In the listing below, locate the lines that hold the string "from". Copy those lines.
■ ■ ■ ■
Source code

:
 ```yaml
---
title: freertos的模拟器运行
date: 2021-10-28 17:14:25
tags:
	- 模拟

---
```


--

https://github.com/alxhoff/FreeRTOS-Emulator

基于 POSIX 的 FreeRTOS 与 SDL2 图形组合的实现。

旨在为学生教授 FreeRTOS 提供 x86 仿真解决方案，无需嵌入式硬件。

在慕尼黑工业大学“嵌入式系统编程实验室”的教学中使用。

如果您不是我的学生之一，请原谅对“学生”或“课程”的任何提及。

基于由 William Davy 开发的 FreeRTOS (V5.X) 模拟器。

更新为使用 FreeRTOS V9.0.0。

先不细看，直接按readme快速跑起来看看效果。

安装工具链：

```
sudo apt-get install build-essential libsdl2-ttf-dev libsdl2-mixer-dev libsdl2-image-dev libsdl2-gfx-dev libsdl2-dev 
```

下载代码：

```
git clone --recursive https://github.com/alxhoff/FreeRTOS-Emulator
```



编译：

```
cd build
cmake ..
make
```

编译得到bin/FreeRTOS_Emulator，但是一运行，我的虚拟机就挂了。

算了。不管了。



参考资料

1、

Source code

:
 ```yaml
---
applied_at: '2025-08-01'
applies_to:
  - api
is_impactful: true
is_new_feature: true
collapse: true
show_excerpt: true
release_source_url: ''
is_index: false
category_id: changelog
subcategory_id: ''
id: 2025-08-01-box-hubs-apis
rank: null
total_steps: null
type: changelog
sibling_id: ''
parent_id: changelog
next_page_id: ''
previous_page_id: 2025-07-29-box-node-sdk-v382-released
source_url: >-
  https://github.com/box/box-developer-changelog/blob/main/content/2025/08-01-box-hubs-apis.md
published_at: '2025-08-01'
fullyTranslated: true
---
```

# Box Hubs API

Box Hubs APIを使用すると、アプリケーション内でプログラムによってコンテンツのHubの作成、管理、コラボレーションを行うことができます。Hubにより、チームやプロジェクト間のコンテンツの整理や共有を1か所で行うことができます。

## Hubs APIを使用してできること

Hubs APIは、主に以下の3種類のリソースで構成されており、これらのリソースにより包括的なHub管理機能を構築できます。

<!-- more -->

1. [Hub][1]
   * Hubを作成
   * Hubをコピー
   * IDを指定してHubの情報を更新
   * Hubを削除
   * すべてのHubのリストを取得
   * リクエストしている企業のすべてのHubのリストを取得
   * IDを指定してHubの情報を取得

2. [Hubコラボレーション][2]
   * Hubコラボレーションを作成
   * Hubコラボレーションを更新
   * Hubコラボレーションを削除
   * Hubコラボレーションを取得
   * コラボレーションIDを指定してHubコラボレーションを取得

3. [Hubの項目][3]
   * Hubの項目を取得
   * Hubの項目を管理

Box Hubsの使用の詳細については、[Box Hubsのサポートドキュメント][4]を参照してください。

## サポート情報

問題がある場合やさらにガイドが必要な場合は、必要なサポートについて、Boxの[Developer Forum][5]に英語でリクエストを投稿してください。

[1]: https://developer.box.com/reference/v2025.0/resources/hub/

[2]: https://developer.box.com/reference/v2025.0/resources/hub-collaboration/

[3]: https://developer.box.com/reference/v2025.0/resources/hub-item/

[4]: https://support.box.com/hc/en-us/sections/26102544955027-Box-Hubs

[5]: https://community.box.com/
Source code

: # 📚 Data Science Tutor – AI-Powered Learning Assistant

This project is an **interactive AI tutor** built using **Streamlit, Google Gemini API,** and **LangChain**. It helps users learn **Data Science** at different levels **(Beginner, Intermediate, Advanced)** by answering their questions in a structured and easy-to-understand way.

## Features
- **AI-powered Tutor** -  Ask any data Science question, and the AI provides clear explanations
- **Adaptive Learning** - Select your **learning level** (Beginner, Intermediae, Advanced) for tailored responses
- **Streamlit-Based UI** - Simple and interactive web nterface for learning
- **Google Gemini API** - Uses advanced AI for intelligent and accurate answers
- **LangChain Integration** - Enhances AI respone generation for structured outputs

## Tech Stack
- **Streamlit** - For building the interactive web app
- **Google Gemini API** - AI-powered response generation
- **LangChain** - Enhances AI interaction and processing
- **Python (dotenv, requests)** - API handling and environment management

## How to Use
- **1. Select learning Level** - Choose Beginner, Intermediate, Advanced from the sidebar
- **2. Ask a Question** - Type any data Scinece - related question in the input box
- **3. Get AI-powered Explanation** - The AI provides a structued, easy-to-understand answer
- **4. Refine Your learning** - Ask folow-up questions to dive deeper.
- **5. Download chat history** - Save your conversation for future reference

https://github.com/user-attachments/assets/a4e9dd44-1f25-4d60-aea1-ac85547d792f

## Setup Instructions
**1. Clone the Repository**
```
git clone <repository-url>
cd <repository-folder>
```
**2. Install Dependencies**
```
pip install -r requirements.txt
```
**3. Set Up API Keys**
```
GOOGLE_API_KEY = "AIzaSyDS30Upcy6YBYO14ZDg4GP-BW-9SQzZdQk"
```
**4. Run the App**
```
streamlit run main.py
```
■ ■ ■ ■
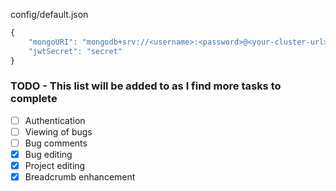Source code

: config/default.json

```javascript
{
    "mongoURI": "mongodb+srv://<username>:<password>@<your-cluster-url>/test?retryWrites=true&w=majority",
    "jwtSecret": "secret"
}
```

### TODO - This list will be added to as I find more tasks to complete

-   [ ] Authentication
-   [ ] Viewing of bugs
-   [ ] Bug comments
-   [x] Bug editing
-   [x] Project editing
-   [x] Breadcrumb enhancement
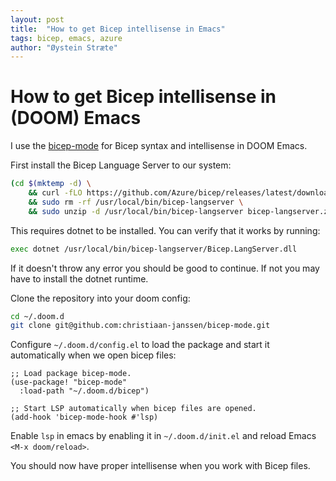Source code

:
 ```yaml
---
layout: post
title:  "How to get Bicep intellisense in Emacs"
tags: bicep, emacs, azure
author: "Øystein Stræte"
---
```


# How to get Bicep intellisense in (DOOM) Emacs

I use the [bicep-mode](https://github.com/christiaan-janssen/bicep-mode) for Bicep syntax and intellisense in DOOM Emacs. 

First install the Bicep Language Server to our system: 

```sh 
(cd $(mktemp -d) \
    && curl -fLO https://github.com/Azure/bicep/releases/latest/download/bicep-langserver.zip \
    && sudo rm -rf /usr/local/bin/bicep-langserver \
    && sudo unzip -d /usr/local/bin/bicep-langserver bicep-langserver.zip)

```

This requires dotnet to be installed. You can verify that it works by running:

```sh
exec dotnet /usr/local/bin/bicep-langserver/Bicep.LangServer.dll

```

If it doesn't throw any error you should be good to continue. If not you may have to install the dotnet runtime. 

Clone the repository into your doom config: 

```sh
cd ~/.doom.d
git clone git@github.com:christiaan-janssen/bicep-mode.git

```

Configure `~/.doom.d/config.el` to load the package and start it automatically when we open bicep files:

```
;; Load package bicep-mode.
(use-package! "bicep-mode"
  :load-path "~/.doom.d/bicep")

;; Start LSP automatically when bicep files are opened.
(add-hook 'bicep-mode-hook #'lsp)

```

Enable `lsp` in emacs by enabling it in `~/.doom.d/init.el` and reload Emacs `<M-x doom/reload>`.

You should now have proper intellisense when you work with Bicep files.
■ ■ ■ ■
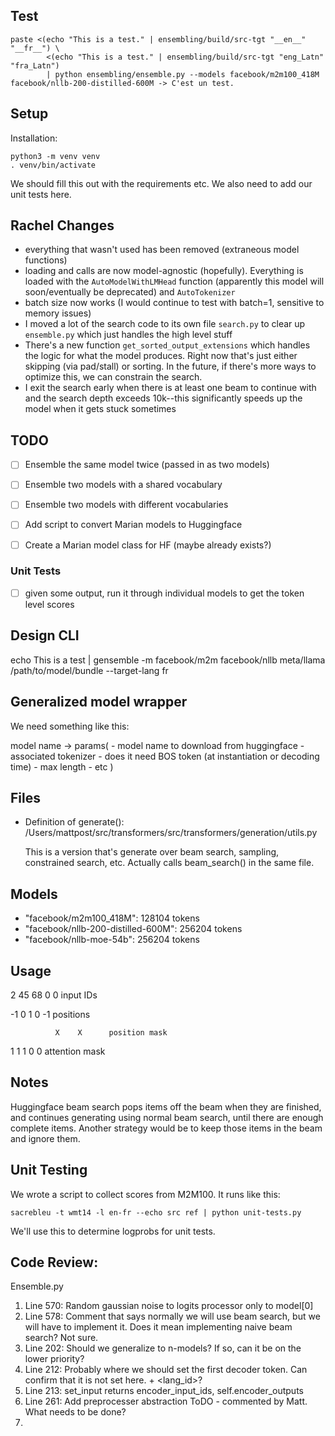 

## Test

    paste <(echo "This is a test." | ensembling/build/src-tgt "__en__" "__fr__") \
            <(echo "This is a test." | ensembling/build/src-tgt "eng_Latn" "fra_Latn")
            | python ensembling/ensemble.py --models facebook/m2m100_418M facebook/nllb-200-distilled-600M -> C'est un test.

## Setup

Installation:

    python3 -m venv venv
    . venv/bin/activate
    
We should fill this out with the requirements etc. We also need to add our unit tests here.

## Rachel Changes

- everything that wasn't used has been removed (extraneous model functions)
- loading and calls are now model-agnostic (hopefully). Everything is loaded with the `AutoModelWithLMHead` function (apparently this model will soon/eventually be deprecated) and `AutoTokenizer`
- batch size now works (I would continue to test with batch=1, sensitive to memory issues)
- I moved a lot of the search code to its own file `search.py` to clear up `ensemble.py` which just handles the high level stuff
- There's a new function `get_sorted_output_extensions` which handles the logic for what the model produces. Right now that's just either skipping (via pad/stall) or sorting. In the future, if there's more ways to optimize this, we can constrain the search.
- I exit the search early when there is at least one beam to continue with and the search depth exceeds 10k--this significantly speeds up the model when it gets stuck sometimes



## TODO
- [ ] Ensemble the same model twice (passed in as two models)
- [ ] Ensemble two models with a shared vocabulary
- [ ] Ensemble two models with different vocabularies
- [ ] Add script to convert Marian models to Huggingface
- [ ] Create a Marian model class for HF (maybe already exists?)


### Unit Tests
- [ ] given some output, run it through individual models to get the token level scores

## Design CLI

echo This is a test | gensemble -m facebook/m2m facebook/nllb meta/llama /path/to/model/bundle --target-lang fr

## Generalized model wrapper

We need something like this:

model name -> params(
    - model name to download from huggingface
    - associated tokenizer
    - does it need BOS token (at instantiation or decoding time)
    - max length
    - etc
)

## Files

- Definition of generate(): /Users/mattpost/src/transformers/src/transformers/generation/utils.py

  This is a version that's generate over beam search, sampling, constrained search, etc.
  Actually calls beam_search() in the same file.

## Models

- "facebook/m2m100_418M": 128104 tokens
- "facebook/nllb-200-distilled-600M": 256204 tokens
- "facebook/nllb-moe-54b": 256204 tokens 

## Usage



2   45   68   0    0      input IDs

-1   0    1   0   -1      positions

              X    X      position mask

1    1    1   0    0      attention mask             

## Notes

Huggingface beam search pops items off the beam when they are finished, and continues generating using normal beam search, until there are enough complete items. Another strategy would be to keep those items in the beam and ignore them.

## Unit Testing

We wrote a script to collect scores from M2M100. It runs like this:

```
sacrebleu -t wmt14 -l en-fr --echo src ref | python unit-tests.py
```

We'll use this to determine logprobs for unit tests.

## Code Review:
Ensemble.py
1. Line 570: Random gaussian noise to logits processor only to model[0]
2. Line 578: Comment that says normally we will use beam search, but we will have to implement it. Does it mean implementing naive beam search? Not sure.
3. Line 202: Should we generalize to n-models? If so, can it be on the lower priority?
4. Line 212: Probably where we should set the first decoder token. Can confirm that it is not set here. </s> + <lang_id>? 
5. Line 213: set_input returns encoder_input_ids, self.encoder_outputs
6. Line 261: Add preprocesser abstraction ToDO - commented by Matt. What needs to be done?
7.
■ ■ ■ ■
§ Task output:
- **1. Select learning Level** - Choose Beginner, Intermediate, Advanced from the sidebar
    - model name to download from huggingface
We wrote a script to collect scores from M2M100. It runs like this:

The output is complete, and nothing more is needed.